Andromaque peut le lui disputer, et, en effet, de bons juges ont pensé que, si Racine, par la suite, s’était dépassé plus d’une fois, il n’avait jamais mieux fait, ni « plus fort » qu’Andromaque. Mais déjà la fatalité passionnelle s’y montre plus puissante que la volonté, ou plutôt, et tandis que dans Rodogune la volonté se faisait l’instrument conscient de la passion, ici, c’est la passion qui s’efforce à transformer en actes de sa volonté les impulsions qui la guident vers son assouvissement.

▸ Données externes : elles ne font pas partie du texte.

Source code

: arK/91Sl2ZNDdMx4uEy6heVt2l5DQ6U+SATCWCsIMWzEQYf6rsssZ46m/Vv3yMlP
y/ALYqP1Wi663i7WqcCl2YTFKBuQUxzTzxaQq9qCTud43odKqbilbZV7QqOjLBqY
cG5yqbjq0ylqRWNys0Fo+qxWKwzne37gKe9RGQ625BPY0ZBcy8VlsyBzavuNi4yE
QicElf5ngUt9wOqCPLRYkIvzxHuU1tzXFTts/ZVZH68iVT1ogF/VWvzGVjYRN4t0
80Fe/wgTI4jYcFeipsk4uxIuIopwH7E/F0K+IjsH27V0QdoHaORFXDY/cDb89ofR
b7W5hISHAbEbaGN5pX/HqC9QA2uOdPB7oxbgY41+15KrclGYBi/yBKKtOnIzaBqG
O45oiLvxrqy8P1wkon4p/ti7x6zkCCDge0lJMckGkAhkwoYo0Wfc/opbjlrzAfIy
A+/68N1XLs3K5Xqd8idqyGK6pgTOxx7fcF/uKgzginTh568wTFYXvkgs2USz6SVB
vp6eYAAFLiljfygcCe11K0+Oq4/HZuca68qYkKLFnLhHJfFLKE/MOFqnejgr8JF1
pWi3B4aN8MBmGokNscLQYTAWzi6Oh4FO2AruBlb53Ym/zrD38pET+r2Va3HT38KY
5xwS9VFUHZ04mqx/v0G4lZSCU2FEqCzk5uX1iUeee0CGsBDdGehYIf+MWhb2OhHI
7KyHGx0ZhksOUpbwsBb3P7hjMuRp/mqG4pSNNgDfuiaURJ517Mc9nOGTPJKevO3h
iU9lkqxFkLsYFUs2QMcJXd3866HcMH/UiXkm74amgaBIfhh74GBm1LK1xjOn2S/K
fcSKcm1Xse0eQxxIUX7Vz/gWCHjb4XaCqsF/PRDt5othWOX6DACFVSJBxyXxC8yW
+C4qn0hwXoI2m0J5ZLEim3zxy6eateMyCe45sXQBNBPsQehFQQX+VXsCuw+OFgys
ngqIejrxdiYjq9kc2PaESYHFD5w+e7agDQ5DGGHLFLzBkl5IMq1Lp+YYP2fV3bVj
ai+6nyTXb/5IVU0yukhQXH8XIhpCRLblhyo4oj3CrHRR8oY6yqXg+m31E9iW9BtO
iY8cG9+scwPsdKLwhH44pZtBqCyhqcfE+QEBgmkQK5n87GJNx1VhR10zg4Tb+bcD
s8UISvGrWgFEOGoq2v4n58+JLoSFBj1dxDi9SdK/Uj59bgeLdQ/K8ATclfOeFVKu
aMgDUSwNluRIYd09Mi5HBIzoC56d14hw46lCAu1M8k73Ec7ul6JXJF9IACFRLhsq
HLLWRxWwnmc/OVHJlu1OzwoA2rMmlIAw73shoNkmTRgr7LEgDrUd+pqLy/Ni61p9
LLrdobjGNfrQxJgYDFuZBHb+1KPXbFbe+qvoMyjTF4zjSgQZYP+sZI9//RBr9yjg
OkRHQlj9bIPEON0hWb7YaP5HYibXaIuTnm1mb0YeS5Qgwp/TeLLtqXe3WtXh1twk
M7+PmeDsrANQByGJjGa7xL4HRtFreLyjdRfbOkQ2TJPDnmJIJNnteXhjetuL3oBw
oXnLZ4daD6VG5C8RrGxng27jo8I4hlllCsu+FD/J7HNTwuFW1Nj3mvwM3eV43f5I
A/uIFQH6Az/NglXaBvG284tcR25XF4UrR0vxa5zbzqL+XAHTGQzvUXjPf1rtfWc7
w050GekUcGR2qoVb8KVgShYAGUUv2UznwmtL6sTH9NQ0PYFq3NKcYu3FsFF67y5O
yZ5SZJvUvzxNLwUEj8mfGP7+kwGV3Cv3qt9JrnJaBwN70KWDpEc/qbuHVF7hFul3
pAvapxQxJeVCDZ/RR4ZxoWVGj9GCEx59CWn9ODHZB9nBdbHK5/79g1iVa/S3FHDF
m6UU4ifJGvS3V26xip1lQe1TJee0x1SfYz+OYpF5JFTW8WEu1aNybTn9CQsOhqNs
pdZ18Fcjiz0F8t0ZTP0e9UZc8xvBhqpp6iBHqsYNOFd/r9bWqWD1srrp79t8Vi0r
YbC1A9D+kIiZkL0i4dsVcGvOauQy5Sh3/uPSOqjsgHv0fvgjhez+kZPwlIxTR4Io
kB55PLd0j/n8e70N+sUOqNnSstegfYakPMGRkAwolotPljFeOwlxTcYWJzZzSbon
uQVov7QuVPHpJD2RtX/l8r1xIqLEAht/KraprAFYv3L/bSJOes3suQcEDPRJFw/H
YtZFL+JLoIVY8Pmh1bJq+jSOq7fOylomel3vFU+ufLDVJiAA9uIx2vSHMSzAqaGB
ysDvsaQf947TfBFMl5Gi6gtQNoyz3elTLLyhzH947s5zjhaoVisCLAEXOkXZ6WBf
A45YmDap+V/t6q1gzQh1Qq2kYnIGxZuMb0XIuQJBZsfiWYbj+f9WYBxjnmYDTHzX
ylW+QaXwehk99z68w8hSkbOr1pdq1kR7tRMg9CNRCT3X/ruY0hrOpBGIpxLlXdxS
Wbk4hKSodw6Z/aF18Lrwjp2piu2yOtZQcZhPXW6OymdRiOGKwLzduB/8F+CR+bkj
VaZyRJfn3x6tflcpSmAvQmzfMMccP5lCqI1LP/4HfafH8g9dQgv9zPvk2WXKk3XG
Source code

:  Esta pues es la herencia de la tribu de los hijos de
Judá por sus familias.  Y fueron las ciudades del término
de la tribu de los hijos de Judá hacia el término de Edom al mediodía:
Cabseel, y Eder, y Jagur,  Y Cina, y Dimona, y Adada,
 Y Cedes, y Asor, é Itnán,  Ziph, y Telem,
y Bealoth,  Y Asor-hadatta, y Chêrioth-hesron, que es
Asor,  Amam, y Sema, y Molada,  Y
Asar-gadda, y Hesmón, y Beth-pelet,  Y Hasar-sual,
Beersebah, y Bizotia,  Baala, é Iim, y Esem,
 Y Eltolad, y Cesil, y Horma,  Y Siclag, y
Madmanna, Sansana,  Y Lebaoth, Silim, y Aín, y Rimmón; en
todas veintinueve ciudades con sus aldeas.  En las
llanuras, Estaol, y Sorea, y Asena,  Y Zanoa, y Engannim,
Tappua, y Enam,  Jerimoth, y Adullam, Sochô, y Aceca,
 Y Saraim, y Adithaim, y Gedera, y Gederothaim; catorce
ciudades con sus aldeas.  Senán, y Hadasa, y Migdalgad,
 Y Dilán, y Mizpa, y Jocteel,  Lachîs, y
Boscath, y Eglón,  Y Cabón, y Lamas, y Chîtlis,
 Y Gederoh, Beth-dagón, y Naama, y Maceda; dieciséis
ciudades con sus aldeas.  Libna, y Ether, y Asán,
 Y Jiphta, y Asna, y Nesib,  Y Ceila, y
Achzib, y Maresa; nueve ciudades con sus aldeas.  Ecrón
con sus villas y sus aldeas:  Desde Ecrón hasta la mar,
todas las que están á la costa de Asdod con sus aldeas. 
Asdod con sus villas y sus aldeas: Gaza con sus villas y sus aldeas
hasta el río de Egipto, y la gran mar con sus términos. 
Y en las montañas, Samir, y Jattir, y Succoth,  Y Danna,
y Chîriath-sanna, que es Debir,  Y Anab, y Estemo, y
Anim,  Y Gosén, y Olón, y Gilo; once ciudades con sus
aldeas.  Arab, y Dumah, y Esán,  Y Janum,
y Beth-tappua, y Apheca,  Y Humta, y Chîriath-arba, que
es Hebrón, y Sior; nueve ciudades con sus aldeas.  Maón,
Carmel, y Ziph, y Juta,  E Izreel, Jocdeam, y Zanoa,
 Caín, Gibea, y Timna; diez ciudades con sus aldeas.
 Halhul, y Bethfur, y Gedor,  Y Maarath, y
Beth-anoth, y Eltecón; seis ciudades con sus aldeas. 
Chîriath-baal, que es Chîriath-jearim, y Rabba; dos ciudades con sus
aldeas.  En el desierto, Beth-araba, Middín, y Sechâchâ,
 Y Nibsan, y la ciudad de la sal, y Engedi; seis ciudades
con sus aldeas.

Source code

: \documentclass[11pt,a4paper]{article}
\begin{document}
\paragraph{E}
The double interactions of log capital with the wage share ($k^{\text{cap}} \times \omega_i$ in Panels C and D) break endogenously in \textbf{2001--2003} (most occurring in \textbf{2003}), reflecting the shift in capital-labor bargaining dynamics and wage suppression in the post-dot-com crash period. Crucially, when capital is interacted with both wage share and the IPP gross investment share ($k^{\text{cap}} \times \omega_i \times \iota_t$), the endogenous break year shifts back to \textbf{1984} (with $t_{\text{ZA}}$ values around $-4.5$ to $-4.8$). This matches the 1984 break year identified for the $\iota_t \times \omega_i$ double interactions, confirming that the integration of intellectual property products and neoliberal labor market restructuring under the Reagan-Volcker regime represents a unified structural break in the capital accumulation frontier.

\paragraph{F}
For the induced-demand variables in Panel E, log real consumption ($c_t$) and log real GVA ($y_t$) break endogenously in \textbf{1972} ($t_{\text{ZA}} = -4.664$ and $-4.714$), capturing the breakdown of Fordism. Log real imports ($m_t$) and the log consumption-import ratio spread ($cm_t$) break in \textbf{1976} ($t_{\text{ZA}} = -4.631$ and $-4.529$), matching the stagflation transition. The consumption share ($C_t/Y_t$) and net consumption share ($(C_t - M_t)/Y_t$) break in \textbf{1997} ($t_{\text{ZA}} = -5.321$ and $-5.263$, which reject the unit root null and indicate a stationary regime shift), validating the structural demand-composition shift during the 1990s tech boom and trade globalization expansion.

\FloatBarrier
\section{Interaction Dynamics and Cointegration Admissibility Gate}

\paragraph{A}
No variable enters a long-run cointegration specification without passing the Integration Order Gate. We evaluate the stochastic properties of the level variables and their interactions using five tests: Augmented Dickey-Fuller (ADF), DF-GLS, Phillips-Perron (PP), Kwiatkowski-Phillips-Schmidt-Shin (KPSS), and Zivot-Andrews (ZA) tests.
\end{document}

Il veut tout ce qu’il fait, — et s’il m’épouse, il m’aime ;


c’est un vers célèbre d’Andromaque. Les personnages de Rodogune « faisaient tout ce qu’ils voulaient ; » les personnages d’Andromaque, eux, « veulent tout ce qu’ils font » et, au point de vue des résultats, il se peut que ce soit la même chose ; le destin, plus fort que Cléopâtre, l’est aussi que Pyrrhus ; mais, au point de vue de la psychologie, c’est exactement le contraire. La volonté l’emportait dans le théâtre de Corneille sur la fatalité passionnelle ; elle y était réputée d’essence plus noble ; la fatalité passionnelle l’emporte sur la volonté dans le théâtre de Racine, et elle y devient le ressort essentiel de l’émotion tragique. Ce qui était « tragique » pour Corneille, c’était le spectacle d’une volonté se brisant contre les circonstances ; et ce qui l’est pour Racine, c’est le spectacle d’une volonté empêchée d’être par la passion.